My Hustler: Abuse of Weakness

08/13/2014 4:00 AM |

Abuse of Weakness
Directed by Catherine Breillat

Whatever its ultimate worth, Catherine Breillat’s Abuse of Weakness is notable for devoting the most screen time to check-writing since the opening of Tout Va Bien. And just as Godard and Gorin depict movie financing as a Faustian bloodletting, so does Breillat compare the monetary transactions necessary for the production of art to an excruciating physical depletion. Debilitated by a stroke, filmmaker Maud (Isabelle Huppert) becomes infatuated with arrogant hustler Vilko (Kool Shen), impulsively cast as the lead in her next movie and gradually made recipient of her bank account—so he can subsidize shady business deals and so she can keep him on board. As Maud’s health deteriorates the psychological manipulation increases: rich, insulated Maud uses the uncouth ex-con to condescendingly experience how the other half lives; Vilko, meanwhile, employs guilt to not only bully Maud out of her cash but also to win her undivided attention—a born actor (and author of a myth-inflating memoir), his deceptions demand an audience or else might as well cease to exist.

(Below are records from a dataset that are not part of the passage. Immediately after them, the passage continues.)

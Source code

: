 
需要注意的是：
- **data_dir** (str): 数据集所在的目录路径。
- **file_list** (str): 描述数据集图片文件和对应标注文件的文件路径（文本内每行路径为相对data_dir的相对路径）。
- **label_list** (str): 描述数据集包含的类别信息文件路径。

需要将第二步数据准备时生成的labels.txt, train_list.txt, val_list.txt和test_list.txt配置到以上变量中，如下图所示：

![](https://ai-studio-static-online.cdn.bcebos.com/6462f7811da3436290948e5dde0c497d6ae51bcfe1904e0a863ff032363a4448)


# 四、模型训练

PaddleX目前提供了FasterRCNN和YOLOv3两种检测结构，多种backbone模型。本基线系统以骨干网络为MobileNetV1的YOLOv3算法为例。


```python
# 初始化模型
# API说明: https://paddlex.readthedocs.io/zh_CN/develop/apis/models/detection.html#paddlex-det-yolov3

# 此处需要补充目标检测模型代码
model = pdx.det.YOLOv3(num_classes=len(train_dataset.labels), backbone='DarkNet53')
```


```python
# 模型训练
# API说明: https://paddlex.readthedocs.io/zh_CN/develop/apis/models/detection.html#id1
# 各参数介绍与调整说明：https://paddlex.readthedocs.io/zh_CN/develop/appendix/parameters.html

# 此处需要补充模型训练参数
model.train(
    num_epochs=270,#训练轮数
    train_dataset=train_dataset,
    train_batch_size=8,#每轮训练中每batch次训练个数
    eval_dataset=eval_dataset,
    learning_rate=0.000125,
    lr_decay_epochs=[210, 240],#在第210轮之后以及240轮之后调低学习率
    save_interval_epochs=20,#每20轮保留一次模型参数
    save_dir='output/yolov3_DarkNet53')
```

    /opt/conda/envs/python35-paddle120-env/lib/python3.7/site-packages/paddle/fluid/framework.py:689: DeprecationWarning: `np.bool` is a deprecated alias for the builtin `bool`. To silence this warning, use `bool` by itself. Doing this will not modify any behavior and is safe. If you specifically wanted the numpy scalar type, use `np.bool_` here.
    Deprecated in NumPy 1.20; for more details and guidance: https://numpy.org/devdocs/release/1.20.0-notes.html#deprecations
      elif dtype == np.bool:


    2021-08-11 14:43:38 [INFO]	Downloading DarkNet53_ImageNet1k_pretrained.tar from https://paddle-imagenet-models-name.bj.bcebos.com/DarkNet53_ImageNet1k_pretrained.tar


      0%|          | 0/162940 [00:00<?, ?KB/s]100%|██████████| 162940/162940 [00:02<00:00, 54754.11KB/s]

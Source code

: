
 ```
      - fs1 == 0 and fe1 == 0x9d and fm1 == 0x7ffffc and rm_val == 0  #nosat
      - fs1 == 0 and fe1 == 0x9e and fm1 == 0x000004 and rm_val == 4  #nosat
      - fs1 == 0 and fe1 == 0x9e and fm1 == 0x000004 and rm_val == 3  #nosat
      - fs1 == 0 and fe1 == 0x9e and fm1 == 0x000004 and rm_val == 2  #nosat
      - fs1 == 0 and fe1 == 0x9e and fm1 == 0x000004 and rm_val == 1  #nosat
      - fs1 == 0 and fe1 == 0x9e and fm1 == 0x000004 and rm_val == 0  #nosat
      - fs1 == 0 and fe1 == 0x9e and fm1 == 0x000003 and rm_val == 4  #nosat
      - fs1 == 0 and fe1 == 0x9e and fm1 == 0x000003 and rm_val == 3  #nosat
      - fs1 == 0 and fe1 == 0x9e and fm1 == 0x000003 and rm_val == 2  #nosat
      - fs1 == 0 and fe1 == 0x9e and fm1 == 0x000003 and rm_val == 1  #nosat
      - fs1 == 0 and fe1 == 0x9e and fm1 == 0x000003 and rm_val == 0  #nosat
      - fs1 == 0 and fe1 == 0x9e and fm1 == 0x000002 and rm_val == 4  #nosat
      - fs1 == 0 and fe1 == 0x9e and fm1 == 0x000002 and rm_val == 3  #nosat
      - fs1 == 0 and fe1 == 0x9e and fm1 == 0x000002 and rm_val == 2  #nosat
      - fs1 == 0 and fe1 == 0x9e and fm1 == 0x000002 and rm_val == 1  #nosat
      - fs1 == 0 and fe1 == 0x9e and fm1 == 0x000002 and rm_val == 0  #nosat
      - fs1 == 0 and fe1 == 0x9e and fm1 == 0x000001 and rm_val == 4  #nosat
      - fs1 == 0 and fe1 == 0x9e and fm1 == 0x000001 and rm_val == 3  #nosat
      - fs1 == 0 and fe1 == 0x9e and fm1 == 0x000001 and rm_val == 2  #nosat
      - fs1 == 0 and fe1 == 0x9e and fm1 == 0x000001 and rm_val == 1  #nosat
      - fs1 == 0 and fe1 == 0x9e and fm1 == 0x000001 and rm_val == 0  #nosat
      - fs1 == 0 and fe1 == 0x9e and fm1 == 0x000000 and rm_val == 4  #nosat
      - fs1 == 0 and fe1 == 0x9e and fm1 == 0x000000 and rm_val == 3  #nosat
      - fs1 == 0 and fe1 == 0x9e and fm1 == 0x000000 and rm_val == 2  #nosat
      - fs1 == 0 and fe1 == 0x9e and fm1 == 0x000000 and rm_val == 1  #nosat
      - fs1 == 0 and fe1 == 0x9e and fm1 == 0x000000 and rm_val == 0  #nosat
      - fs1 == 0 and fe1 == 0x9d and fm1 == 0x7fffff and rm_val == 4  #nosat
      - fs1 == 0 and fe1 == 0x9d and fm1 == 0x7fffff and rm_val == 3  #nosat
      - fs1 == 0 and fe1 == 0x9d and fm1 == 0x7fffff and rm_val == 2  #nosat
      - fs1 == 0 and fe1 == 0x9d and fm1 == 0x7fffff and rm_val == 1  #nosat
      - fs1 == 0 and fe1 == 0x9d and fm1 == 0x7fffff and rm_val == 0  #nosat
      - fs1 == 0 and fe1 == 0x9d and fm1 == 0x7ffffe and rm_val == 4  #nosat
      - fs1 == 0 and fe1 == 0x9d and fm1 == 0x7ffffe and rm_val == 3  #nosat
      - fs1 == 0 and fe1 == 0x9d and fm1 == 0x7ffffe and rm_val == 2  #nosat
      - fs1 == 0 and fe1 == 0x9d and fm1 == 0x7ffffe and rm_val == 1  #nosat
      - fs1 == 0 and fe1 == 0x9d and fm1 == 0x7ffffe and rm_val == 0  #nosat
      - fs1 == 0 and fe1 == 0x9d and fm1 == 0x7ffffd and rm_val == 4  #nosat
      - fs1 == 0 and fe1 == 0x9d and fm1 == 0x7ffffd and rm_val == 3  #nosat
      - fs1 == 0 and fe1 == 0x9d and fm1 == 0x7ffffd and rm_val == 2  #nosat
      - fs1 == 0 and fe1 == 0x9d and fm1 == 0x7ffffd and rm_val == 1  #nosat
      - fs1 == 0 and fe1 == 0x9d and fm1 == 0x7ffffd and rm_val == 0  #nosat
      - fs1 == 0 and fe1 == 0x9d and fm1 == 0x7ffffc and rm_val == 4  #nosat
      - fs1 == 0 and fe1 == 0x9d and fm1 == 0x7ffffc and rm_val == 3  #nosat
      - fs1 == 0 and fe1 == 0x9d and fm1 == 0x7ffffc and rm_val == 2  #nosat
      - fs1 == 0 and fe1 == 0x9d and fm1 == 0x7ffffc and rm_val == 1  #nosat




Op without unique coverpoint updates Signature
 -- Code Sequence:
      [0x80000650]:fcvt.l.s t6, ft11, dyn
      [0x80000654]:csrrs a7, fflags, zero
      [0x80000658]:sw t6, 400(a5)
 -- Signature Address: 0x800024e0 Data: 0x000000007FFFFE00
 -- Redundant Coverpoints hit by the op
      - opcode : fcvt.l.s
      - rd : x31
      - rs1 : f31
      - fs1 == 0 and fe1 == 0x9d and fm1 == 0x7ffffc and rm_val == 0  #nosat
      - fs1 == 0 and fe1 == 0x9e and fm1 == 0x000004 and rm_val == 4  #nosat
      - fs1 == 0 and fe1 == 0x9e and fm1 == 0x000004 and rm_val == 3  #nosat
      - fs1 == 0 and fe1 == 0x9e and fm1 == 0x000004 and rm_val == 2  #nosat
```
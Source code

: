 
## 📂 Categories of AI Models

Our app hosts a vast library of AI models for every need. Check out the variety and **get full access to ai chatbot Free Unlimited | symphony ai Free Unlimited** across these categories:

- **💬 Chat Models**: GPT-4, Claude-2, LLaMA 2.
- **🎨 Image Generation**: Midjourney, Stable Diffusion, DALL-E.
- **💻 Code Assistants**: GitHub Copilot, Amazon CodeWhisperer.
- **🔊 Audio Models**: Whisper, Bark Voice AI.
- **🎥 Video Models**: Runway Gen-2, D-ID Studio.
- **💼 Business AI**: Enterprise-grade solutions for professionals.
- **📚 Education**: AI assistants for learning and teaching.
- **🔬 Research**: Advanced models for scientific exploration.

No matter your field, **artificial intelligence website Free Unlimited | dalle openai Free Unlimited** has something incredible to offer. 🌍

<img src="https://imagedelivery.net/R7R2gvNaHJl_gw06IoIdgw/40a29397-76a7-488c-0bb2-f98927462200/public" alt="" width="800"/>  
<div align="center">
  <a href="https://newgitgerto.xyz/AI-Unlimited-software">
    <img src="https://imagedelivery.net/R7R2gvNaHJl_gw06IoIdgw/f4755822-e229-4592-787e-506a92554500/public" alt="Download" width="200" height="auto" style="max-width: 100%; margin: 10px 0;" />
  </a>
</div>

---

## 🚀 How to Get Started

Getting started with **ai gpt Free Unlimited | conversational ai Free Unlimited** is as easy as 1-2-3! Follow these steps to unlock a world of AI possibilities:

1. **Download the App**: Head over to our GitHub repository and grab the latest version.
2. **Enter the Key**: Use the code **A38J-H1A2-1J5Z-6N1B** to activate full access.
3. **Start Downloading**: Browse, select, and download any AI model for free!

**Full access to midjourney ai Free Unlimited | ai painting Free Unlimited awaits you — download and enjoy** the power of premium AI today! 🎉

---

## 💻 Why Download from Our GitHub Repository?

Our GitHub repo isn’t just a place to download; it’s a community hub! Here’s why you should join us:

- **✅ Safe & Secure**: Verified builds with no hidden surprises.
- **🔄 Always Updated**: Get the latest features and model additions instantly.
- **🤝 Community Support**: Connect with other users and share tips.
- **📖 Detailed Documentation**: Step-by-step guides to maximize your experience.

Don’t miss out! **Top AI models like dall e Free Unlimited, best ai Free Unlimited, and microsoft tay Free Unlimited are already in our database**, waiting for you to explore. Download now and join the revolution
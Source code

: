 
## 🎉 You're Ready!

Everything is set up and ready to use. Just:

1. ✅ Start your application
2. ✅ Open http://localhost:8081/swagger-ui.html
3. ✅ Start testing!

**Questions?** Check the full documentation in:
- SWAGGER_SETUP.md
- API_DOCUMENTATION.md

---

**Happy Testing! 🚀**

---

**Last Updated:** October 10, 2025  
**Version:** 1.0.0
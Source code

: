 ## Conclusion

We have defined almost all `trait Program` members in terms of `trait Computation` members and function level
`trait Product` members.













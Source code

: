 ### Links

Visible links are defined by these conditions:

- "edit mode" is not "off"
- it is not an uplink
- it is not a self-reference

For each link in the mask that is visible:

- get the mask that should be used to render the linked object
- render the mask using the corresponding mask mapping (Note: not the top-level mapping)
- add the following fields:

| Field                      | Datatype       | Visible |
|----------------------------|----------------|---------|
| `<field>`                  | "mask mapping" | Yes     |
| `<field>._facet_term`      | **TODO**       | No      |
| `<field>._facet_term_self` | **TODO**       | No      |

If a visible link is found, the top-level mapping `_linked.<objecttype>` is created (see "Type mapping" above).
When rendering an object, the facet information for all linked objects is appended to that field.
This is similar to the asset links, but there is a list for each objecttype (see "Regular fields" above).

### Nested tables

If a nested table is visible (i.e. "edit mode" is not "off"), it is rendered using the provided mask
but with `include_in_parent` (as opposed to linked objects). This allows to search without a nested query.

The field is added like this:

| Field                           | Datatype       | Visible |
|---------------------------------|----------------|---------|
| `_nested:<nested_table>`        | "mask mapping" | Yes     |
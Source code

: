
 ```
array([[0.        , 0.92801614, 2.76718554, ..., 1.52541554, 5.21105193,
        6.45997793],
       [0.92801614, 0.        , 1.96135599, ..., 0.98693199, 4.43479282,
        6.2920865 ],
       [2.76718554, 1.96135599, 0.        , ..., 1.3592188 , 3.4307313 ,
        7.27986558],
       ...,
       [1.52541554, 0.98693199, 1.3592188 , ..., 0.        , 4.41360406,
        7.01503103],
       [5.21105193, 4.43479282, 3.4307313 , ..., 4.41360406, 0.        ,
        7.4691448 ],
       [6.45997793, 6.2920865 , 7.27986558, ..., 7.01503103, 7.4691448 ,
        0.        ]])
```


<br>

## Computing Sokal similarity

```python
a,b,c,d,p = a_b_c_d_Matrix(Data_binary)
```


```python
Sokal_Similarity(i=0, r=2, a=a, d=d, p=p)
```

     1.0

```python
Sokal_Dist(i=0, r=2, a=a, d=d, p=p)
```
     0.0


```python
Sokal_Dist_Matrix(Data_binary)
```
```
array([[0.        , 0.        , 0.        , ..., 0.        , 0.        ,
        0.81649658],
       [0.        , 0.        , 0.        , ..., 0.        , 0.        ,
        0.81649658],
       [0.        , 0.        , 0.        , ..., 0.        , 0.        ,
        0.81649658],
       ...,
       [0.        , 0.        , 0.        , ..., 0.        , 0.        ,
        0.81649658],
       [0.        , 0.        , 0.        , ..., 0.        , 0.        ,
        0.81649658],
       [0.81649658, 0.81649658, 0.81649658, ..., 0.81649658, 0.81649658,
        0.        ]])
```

In the past Breillat has largely specialized in warmed-over art house shock about perverse sexuality. Instead of transgression, Abuse traffics in autobiography, but Breillat remains too insignificant and too rudimentary a filmmaker to create compelling meta-commentary—the parallels between Maud’s planned film, about the violent relationship between a movie star and a secret lover, and her real life (and Breillat’s real real life) go largely unexplored. If taken as a straightforward portrait of soul-sucking codependence, however, Abuse proves disturbing in its moral inscrutability. Huppert is brilliant as usual, moving beyond rote awards-craving imitations of physical distress in order to render Maud a victim deserving of both scorn and sympathy. When at the film’s end she claims it was both herself and not herself who made so many naïve, self-destructive decisions, we know exactly what she means.